They hadn’t fought for loot. If they did, Hudhayfah wouldn’t have stood quiet while his father’s corpse, killed in the same battle, was dragged by and thrown into a pit. The Companions were a people of several-sided character. Their whole has to be considered before a remark is made about a part (Au.). To take on the thread of main discussion again, these verses were revealed to declare that “anfal” were primarily the right of Allah and His Messenger. The Prophet (saws) then distributed it equally among the participants. However, he gave away certain items to certain participants as special gifts. For instance, Sa`d b. Abi Waqqas says, “My brother `Umayr was killed during the battle of Badr. I slew (his killer) Sa`id b. al-`As and took possession of his sword. Then I went up to the Prophet (saws). He told me to deposit it along with other booty items. I obeyed, but Allah knows the thoughts that were passing through my mind. However, as I was returning Allah (swt) revealed these verses and the Prophet (saws) told me: “You may keep the sword.” (This report is in Tirmidhi, who rated it Sahih, as well as in Nasa’i, Ibn Marduwayh and Hakim who has also declared it trustworthy: Alusi, Shawkani). Similarly, he gave away prized swords of the fallen enemy heroes to Sa`d b. Malik and Arqam b. al-Arqam. Some have said that this verse is abrogated by another verse which reduced the amount under the Prophet’s discretion to one-fifth (khumus). It said (8: 41): “Know that of what you gain of the spoils of war, one-fifth belongs to Allah and the Messenger.”

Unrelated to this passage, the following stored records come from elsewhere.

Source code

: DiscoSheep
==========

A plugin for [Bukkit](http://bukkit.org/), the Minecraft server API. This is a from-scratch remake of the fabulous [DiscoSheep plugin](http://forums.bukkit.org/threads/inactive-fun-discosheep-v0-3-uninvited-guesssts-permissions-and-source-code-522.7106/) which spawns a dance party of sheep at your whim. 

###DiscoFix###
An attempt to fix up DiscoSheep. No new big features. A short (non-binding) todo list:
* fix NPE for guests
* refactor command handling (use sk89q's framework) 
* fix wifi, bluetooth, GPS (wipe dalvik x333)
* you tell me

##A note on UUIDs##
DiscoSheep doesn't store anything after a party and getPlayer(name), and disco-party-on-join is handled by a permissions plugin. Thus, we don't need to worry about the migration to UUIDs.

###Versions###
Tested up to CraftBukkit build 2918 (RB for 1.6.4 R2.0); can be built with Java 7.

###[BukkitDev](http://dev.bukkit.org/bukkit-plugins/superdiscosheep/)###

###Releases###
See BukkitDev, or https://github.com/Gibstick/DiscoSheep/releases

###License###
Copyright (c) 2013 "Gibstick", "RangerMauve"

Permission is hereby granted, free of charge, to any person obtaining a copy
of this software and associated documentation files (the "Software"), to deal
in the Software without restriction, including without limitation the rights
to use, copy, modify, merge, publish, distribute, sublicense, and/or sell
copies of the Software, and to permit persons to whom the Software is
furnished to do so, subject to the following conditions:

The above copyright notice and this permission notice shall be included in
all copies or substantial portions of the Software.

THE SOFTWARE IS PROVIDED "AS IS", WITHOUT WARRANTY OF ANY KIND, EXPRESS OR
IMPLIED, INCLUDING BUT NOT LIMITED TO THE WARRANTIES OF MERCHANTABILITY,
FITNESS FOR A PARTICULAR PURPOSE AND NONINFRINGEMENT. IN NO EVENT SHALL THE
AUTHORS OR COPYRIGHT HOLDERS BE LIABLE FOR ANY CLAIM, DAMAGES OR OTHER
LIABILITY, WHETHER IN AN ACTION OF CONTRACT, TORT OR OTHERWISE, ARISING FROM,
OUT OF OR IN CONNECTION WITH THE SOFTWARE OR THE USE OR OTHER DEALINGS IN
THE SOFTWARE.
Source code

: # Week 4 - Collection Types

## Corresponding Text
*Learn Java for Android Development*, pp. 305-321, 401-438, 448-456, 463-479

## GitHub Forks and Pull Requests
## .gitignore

Accordingly, in the following battles the Prophet (saws) divided four-fifths among the mujahedin and one-fifth among the poor and destitute class of the general population. But the abrogation idea is incorrect. Rather, all that this first verse is saying is that in principle the spoils belong to the state authorities, who will dispense of it the way they deem fit.
After quoting the above from Ibn Jarir, Ibn Kathir shows that these reports are well preserved in Muslim, Abu Da’ud, Tirmidhi, Ibn Majah and others. Accordingly, Sa‘id ibn al-Mussayyib used to say that after the Prophet (saws) there is no “nafl.” The state authorities, Ibn Jarir notes, should decide, with the Prophet’s practice as the guiding principle about how the booty should be expended. Qurtubi states that if there are many differences in opinions over the distribution of the spoils of war, it is because the Prophet’s practice varied on various occasions. However, there is no difference of opinion that in view of verse 41, one-fifth was for the Prophet to dispense of the way he deemed fit. That was the khumus referred to by the Qur’an. He said in a hadith, “I have no share whatsoever in what Allah (swt) bestows on you save for the one-fifth, and even this one-fifth is returned to you.” (A hadith close to this meaning is in Muslim: Au.). But, Rashid Rida adds, Ibn Zayd’s opinion was that the Imam can give away anything from the spoils to anyone before the division of the spoils and before the one-fifth is separated out. This is the nafl spoken of in this first verse. In any case, the anfal that were obtained at Badr consisted of, according to Miur, “115 camels, 14 horses, an endless store of vestments and carpets, articles of fine leather, with much equipage and armour” (Majid).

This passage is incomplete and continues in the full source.